* TASK TO CARRY OUT
Check each line of the data for "activate" and select those that have it.

* EXERCISE DATA
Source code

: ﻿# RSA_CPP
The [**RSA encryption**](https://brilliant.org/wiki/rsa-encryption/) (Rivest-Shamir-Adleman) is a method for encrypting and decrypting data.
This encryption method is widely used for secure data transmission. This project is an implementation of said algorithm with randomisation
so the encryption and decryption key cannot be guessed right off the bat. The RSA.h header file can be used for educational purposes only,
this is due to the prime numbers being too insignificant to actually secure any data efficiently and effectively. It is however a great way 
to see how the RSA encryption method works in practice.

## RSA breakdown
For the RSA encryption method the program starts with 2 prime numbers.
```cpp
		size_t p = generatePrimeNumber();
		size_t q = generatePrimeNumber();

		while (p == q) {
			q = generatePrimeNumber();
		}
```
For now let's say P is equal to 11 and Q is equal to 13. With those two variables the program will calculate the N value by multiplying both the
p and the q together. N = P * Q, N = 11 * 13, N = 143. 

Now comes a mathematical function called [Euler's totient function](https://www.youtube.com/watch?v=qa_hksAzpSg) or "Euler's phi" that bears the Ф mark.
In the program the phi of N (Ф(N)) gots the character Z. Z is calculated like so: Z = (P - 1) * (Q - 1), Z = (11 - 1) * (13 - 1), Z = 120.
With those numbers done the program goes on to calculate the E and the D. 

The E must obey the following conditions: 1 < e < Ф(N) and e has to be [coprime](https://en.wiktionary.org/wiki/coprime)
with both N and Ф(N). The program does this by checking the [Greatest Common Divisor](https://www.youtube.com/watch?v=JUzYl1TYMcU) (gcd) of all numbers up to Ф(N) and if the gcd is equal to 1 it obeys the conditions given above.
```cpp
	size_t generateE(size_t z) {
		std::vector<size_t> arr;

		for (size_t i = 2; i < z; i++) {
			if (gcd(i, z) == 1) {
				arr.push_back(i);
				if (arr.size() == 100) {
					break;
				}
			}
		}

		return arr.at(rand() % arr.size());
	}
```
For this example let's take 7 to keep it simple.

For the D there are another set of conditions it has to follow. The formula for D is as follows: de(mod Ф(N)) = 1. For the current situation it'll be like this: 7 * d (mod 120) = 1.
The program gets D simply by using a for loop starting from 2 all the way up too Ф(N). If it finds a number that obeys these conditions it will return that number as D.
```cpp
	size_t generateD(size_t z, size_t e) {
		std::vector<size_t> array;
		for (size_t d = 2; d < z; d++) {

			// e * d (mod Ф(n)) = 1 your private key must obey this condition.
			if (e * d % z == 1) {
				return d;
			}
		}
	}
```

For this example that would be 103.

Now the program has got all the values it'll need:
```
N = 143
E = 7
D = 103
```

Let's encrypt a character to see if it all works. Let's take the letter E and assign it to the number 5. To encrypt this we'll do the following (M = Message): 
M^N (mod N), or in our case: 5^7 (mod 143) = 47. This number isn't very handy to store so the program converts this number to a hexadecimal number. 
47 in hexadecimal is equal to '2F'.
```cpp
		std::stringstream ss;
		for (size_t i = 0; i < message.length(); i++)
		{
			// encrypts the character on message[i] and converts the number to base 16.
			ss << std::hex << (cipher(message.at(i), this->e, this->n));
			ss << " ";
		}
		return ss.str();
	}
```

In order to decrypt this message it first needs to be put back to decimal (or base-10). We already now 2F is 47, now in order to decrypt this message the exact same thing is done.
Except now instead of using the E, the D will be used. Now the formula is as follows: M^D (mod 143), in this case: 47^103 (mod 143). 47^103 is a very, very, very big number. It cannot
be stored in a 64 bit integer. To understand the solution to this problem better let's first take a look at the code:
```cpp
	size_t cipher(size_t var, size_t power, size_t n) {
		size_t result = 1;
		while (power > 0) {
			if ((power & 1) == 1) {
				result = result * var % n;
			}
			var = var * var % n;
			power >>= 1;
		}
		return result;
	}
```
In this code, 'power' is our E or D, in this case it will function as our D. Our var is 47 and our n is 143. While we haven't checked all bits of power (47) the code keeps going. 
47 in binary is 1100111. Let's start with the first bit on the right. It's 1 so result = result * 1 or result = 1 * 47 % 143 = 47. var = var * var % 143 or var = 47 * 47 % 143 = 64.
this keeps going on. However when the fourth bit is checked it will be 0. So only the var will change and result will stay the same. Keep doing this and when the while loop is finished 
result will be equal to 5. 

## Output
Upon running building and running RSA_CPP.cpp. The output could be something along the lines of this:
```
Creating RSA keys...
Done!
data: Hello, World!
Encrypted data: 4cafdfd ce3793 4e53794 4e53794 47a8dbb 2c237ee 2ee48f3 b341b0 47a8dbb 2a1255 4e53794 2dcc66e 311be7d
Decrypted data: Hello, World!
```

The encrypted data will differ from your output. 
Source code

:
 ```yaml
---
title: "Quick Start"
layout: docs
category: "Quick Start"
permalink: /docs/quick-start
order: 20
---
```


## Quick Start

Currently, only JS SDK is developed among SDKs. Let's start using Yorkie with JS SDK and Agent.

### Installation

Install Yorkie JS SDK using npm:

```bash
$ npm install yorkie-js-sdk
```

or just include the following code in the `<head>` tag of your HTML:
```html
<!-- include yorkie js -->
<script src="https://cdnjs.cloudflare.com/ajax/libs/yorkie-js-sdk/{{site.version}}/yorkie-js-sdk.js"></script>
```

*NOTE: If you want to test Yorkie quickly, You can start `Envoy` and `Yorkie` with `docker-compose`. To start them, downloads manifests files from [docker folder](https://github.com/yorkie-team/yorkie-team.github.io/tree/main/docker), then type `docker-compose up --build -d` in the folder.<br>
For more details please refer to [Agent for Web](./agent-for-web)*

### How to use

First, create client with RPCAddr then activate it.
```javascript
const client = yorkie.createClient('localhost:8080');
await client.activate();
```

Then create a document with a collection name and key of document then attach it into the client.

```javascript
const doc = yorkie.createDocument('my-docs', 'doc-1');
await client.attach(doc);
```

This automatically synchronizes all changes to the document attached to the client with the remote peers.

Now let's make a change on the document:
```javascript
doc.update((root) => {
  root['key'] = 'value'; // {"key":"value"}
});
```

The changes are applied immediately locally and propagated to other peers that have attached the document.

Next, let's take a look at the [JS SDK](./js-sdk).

* OUTPUT
First, create client with RPCAddr then activate it.
await client.activate();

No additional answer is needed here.